I know, though. Nicolas Cage, in a long-haired wig, playing a knight? In a wisecracking medieval buddy movie/road comedy apparently, uh, inspired by Ingmar Bergman's classic The Seventh Seal? How can this not be at least interestingly weird?

Apparently, it's not. In fact, it appears to be just flat-out bad. It's currently rocking a 3% "fresh" rating on critic aggregation site Rotten Tomatoes. That is phenomenally low, even for Cage: Lower than the 43% for The Sorcerer's Apprentice, which appears to have been released last year, for some reason; lower than the 33% for Knowing, the one about, I think, aliens?; lower than the 27% for Ghost Rider. And, yes, lower than the 15% for Cage's lady-punching, bee-ingesting opus Wicker Man.

What could be so bad about Season of the Witch? For starters, it's ugly! And dark, according to Jeannette Catsoulis of The New York Times:

[T]he cinematographer, Amir Mokri, conceals the magnificent Austrian Alps beneath a palette of sludge and fudge. The entire film seems to be happening on the other side of a dirty window - good news for the dreadful computer-generated effects, if not for our eyes. "At least it's not in 3-D," my viewing companion remarked

Also, the script sucks, writes the AP's Christy Lemire:

[Season of the Witch] takes place during the 14th century, but everyone speaks in contemporary language, which might have been acceptable if the dialogue were clever or intelligent or funny or, you know, good. Instead, Nicolas Cage and Ron Perlman are the knights who say ... nothing of any particular note in a supernatural action thriller that's never actually thrilling... (Bragi Schut's screenplay vaguely hints at some sort of indictment of organized religion, then backs off in favor of one-liners and cheap scares.)

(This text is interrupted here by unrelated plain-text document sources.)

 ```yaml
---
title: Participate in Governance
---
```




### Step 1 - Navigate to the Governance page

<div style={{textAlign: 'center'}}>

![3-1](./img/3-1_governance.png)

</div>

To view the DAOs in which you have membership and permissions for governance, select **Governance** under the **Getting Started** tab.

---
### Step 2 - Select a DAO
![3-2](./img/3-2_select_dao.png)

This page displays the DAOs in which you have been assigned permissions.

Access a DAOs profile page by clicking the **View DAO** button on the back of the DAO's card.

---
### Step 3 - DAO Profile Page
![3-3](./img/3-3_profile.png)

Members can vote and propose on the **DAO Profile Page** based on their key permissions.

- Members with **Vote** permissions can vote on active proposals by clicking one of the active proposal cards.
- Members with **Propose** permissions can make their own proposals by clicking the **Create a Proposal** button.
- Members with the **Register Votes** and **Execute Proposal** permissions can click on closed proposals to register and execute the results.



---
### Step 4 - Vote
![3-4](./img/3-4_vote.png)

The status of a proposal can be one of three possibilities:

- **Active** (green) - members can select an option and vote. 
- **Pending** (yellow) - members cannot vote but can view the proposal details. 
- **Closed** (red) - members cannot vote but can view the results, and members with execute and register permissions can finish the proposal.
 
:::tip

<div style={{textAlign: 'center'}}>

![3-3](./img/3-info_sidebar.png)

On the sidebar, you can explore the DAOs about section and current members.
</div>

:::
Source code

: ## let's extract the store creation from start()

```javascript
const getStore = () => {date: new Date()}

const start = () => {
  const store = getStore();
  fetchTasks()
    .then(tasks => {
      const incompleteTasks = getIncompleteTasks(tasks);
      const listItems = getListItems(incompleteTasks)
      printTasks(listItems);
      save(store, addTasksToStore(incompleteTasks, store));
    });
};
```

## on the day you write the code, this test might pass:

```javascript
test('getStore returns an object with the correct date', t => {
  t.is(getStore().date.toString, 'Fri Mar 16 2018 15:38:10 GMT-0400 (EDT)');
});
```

Peter Howell of the Toronto Star doesn't think anyone was even paying attention:

Did either Cage or Sena even bother reading Bragi F. Schut's patchwork script, before adjusting the wig, flicking on the camera and cashing the pay cheques?

Roger Ebert, using the grossest metaphor possible, expresses his disappointment with Cage and costar Ron Perlman:

You know I am a fan of Nic Cage and Ron Perlman (whose very existence made the "Hellboy" movies possible). Here, like cows, they devour the scenery, regurgitate it to a second stomach found only in actors and chew it as cud. It is a noble effort, but I prefer them in their straight-through Human Centipede mode.

But even if Ebert thinks he was trying, the real problem might be that Cage isn't even fun in this. The Los Angeles Times' Mark Olsen writes that

It is sort of required these days when discussing Nicolas Cage to make some mention of his ever-evolving hairstyles and personal quirks - the castle and the tax problems - but there are much more immediate issues at hand regarding Cage in "Season of the Witch."

In his latest film, the actor displays only the briefest flashes of the deep commitment to chaos he brings to his best work, as in his recent turns in the delightfully wacked-out "Bad Lieutenant: Port of Call New Orleans" or even the watchable junk of "Ghost Rider."

And yet—who cares what a bunch of writer nerds think? I will totally still see this.